**Problem details**
Please retype every entry, keeping each one exactly as written.

**Data to process**
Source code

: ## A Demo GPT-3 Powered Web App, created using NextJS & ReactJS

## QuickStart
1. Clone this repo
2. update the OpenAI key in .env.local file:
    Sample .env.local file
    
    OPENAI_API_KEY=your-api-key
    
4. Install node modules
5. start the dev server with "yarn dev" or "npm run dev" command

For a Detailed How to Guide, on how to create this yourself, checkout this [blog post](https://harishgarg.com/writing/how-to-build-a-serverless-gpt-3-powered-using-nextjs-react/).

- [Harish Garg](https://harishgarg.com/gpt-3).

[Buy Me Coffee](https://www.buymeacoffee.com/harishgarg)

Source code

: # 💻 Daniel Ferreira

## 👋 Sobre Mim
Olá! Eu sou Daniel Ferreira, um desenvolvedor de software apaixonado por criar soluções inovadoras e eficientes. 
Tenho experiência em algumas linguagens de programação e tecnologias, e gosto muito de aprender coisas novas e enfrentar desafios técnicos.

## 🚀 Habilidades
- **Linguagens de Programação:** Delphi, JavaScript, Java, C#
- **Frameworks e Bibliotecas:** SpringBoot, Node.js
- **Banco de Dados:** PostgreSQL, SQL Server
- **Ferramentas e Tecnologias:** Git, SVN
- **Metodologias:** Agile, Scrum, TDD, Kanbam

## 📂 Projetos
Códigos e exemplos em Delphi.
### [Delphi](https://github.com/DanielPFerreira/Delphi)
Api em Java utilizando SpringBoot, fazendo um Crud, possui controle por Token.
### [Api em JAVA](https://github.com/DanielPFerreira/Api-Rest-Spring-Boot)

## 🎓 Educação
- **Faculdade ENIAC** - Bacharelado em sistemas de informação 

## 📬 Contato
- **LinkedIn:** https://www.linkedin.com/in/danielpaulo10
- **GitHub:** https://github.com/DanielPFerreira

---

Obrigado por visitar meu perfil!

**Result**
Source code

: ## A Demo GPT-3 Powered Web App, created using NextJS & ReactJS

## QuickStart
1. Clone this repo
2. update the OpenAI key in .env.local file:
    Sample .env.local file
    
    OPENAI_API_KEY=your-api-key
    
4. Install node modules
5. start the dev server with "yarn dev" or "npm run dev" command

For a Detailed How to Guide, on how to create this yourself, checkout this [blog post](https://harishgarg.com/writing/how-to-build-a-serverless-gpt-3-powered-using-nextjs-react/).

- [Harish Garg](https://harishgarg.com/gpt-3).

[Buy Me Coffee](https://www.buymeacoffee.com/harishgarg)

Source code

: # 💻 Daniel Ferreira

## 👋 Sobre Mim
Olá! Eu sou Daniel Ferreira, um desenvolvedor de software apaixonado por criar soluções inovadoras e eficientes. 
Tenho experiência em algumas linguagens de programação e tecnologias, e gosto muito de aprender coisas novas e enfrentar desafios técnicos.

## 🚀 Habilidades
- **Linguagens de Programação:** Delphi, JavaScript, Java, C#
- **Frameworks e Bibliotecas:** SpringBoot, Node.js
- **Banco de Dados:** PostgreSQL, SQL Server
- **Ferramentas e Tecnologias:** Git, SVN
- **Metodologias:** Agile, Scrum, TDD, Kanbam

## 📂 Projetos
Códigos e exemplos em Delphi.
### [Delphi](https://github.com/DanielPFerreira/Delphi)
Api em Java utilizando SpringBoot, fazendo um Crud, possui controle por Token.
### [Api em JAVA](https://github.com/DanielPFerreira/Api-Rest-Spring-Boot)

## 🎓 Educação
- **Faculdade ENIAC** - Bacharelado em sistemas de informação 

## 📬 Contato
- **LinkedIn:** https://www.linkedin.com/in/danielpaulo10
- **GitHub:** https://github.com/DanielPFerreira

---

Obrigado por visitar meu perfil!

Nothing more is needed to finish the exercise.